Tips and common pitfalls

  • Page numbers are the file's own, not the printed numbers. Count from the very first page of the PDF (which is page 1), even if the document's printed numbering starts later.
  • Check the highlighted selection. A quick glance at the highlighted pages before you click Split saves you from extracting the wrong range.
  • Locked PDF? Remove the password first, split, then re-secure the pieces with Protect PDF if needed.
  • Need the pieces back together later? You can re-combine them any time with our Merge PDF tool.
  • Ended up with a large file? Run the result through the PDF compressor to shrink it for email.

Frequently Asked Questions

How do I extract just one page from a PDF?
Choose the range option and set both From page and To page to the same number. For example, From 4 and To 4 pulls out page 4 on its own as a new PDF. The selected pages are highlighted so you can double-check before downloading.
What's the difference between splitting a range and splitting every page?
A range extracts a continuous block of pages (say 3 to 8) into one new PDF. Split every page instead breaks the whole document apart so each page becomes its own separate file. Use a range to keep a section together, and split-every-page when you need each page individually.
Does splitting change or delete my original PDF?
No. Splitting creates brand-new files and leaves your source document completely untouched.

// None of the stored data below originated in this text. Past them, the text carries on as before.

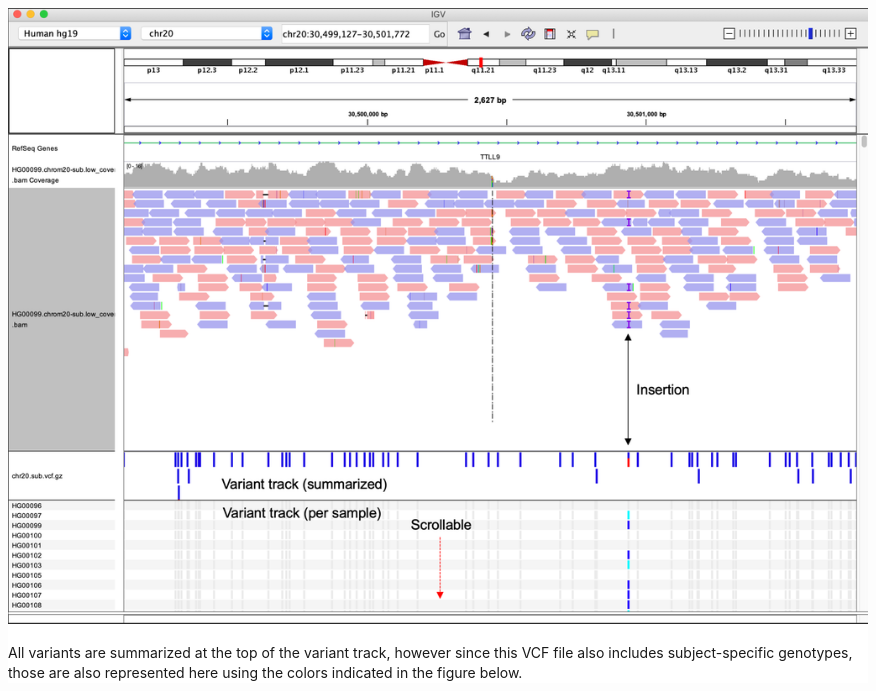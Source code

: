 ![](../figures/igv-08.png)

All variants are summarized at the top of the variant track, however since this VCF file also includes subject-specific genotypes, those are also represented here using the colors indicated in the figure below.

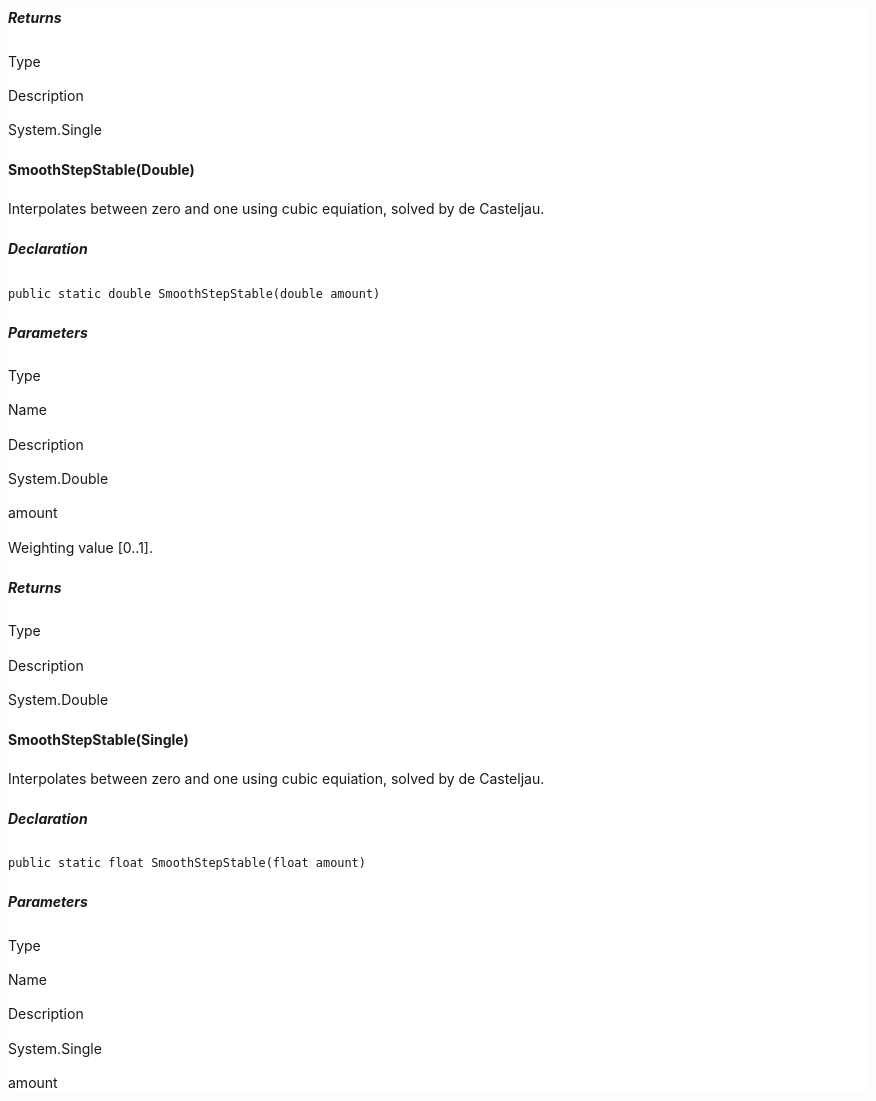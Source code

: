 ##### Returns

Type

Description

System.Single

#### SmoothStepStable(Double)

Interpolates between zero and one using cubic equiation, solved by de Casteljau.

##### Declaration

```
public static double SmoothStepStable(double amount)
```

##### Parameters

Type

Name

Description

System.Double

amount

Weighting value \[0..1\].

##### Returns

Type

Description

System.Double

#### SmoothStepStable(Single)

Interpolates between zero and one using cubic equiation, solved by de Casteljau.

##### Declaration

```
public static float SmoothStepStable(float amount)
```

##### Parameters

Type

Name

Description

System.Single

amount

If a split isn't quite right, your original is still there to try again.
Can I split a password-protected PDF?
You'll need to remove the password first, because the tool has to read the pages to split them. Unlock it, split it, then re-protect the pieces if you need to with our Protect PDF tool.
Is my file uploaded anywhere when I split it?
No. The entire split runs in your browser on your own device — your PDF is never uploaded and we never see it. That makes it safe for contracts, medical records, statements, and anything else confidential.
Will the split pages keep their original quality?
Yes. Splitting copies the exact pages into new files without re-rendering or compressing them, so text stays selectable and images stay sharp. Nothing is downgraded in the process.